The new master alloy of the present invention can be used in considerably small quantities or with a lower content of titanium and boron, since it is possible to utilize actively all the titanium and boron present therein.

It is obvious that the final, desired aluminum melt can be considered totally as a master alloy and that the melt can be treated in a manner whereby titanium and boron are first dissolved at higher temperatures and the whole melt than maintained at a temperature of approximately 700.degree. C for a period of 1 hour under agitation. In this way grain refinement would be equivalent to that obtained with the master alloy of the present invention. However, such treatment of an aluminum melt is expensive, extremely difficult to carry out technically and gives an undesirable content of titanium in the product. It is, instead, particularly desirable to produce a master alloy which can be used in continuous casting processes externally of the furnace in a special container or in the actual pouring stream. The master alloy of the present invention is particularly suited for this purpose, since it can be passed to the melt just before the melt is to be transferred to the mould and intimately blended with the melt. In this way, the grain refining agent is able to exert its influence immediately and a superior product is obtained with a considerably smaller total quantity of titanium and boron in the finished product.

Claims

What I claim is:

1. A method for preparing a master alloy intended to be added to an aluminum melt for refining the grains of the aluminum during solidification thereof comprising the steps of

a. preparing an alloy melt consisting essentially of 0.02-6 percent by weight of titanium and 0.01-2 percent by weight of boron, the balance being aluminum and wherein the boron is bound to titanium in the form of titanium diboride, and

b. maintaining the alloy melt at a temperature between the melting point of the alloy and 900.degree. C. for a period of time of at least 15 minutes and at most 9 hours with agitation until the grains of titanium diboride in the alloy become embraced by a crystal shell comprising substantially Al.sub.3 Ti.

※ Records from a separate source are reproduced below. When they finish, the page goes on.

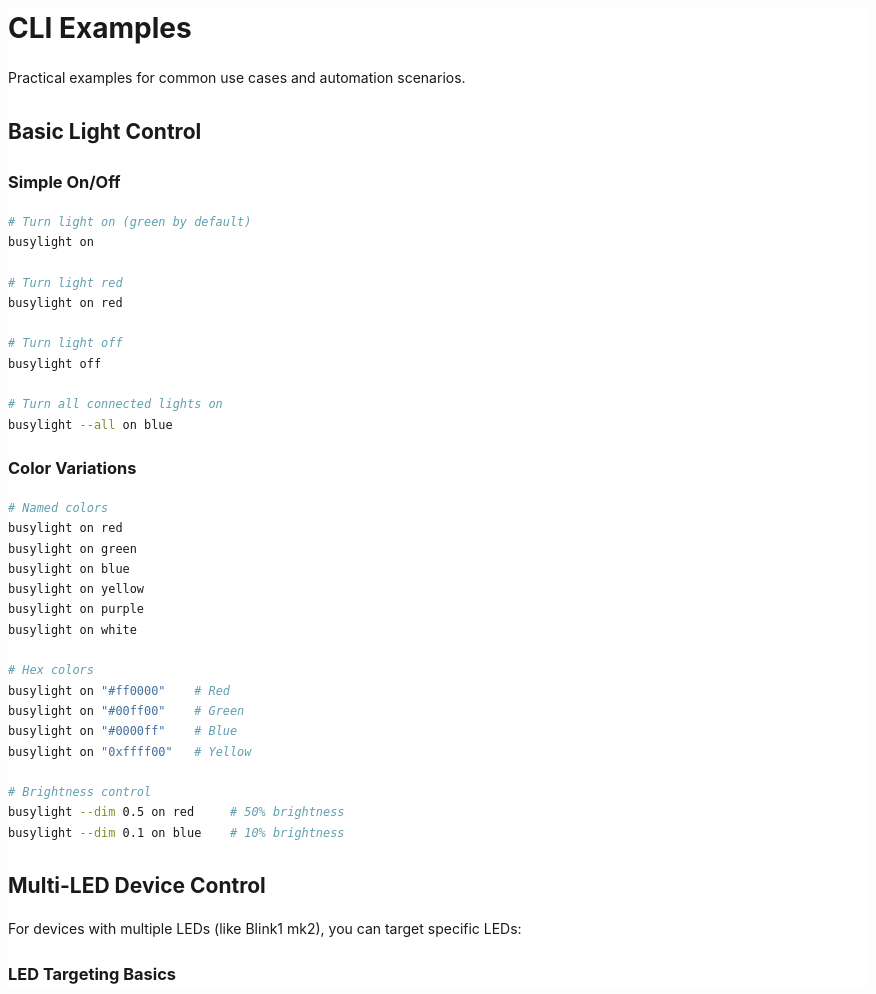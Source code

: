 # CLI Examples

Practical examples for common use cases and automation scenarios.

## Basic Light Control

### Simple On/Off

```bash
# Turn light on (green by default)
busylight on

# Turn light red
busylight on red

# Turn light off
busylight off

# Turn all connected lights on
busylight --all on blue
```

### Color Variations

```bash
# Named colors
busylight on red
busylight on green  
busylight on blue
busylight on yellow
busylight on purple
busylight on white

# Hex colors
busylight on "#ff0000"    # Red
busylight on "#00ff00"    # Green
busylight on "#0000ff"    # Blue
busylight on "0xffff00"   # Yellow

# Brightness control
busylight --dim 0.5 on red     # 50% brightness
busylight --dim 0.1 on blue    # 10% brightness
```

## Multi-LED Device Control

For devices with multiple LEDs (like Blink1 mk2), you can target specific LEDs:

### LED Targeting Basics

2. A method according to claim 1 wherein the cooling step comprises cooling the alloy melt to a temperature below the melting point of the alloy and then re-heating the cooled alloy to a temperature between the melting point of said alloy and 900.degree. C.

3. A method according to claim 2 wherein the step of cooling the alloy melt to a temperature below the melting point of the alloy comprises casting the alloy melt into cooled moulds.

4. A method according to claim 1, wherein the titanium is present in an amount of 0.02-2 percent by weight, based on the total weight of the alloy.

5. A method according to claim 1, wherein the boron is present in an amount of 0.01-1 percent by weight, based on the total weight of the alloy.

6. A method according to claim 1, wherein the alloy melt is maintained at a temperature of 680.degree.-720.degree. C.

7. A method according to claim 6, wherein the alloy melt is maintained at 680.degree.-720.degree. C for from 45 minutes to 2.5 hours.

8. A method according to claim 1 wherein the step of preparing the alloy melt comprises dispersing titanium diboride in molten aluminum.

9. A method according to claim 1 wherein the step of preparing the alloy melt comprises adding titanium and boron to molten aluminum at a temperature above about 1,200.degree. C.